Eid Mubarak. Definitely I am failing my reading list miserably; the pile of unread material keeps growing and there just aren't enough hours in the day, or perhaps time management skills are seriously lacking. Nonetheless, rummaging through the pile came across the Coursera Global Skills Index (GSI) 2019, which they probably issued somewhere in March 2019.
This was their inaugural edition and they benchmarked 60 countries across business, technology and data science skills; reading through the report they issued, one almost wishes that Pakistan shouldn't have opted for the GSI, if at all there was an option.
Perhaps our rankings are the reason that the GSI was not discussed in the mainstream media at all, at least to my knowledge; except if we do not attack our short comings head on, we will remain where we are forever, unskilled.
So this is an attempt to highlight the ranking to those who can do something about it; and I sure hope those who matter read this.

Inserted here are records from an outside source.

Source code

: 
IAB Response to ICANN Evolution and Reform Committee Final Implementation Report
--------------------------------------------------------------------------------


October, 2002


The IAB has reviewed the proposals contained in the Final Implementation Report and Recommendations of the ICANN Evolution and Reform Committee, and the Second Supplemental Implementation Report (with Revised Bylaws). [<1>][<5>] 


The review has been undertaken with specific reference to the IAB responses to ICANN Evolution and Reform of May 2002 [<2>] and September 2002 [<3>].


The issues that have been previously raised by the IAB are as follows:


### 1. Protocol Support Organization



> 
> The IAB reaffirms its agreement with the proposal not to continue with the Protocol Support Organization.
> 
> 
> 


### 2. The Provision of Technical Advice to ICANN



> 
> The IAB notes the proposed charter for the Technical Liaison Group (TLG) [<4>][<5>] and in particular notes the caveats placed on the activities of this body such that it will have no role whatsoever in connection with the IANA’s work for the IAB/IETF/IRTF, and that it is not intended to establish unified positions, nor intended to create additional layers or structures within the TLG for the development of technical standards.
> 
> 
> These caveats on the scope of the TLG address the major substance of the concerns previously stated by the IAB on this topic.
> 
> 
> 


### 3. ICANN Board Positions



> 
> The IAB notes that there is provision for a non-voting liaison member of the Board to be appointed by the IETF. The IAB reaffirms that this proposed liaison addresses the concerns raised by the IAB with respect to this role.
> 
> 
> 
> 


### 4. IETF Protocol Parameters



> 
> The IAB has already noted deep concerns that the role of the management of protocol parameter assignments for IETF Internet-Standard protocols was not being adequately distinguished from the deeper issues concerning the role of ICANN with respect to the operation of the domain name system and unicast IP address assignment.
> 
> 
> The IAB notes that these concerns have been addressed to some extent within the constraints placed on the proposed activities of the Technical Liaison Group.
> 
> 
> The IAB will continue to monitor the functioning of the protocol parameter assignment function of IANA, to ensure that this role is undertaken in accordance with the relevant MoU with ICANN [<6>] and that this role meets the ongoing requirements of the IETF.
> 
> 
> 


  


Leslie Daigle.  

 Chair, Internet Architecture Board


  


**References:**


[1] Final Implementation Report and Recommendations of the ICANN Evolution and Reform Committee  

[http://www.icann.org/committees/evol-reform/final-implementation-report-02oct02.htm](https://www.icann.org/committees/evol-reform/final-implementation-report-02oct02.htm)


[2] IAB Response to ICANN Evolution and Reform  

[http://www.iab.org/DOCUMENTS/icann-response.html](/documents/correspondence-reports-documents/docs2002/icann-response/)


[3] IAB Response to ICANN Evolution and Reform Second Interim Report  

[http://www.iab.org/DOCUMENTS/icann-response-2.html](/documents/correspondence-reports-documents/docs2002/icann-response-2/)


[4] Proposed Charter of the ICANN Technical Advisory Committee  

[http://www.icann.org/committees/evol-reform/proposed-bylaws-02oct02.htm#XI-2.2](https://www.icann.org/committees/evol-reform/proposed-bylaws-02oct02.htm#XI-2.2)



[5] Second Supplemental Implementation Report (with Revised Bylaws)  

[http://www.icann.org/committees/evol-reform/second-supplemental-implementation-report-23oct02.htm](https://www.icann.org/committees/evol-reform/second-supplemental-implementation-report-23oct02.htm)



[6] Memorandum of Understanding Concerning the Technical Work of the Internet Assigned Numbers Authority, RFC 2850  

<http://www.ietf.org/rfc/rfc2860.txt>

The key finding of the GSI is that there is a critical need to up-skill the global workforce; Pakistan falls in the lagging category in all three disciplines selected by Coursera, to put it mildly.
Ever since we became a consumer economy, and that too with a preference for imported goods, there was always a risk that in the case of domestic industries which were forced to shut down, since they could not compete with foreign manufactures, the relevant skill set would be lost with time.
However there was still positivity, based on assertions by the governments about impressive gains in the federal and provincial vocational training programs; the GSI ranking unfortunately paints a rather gloomy picture.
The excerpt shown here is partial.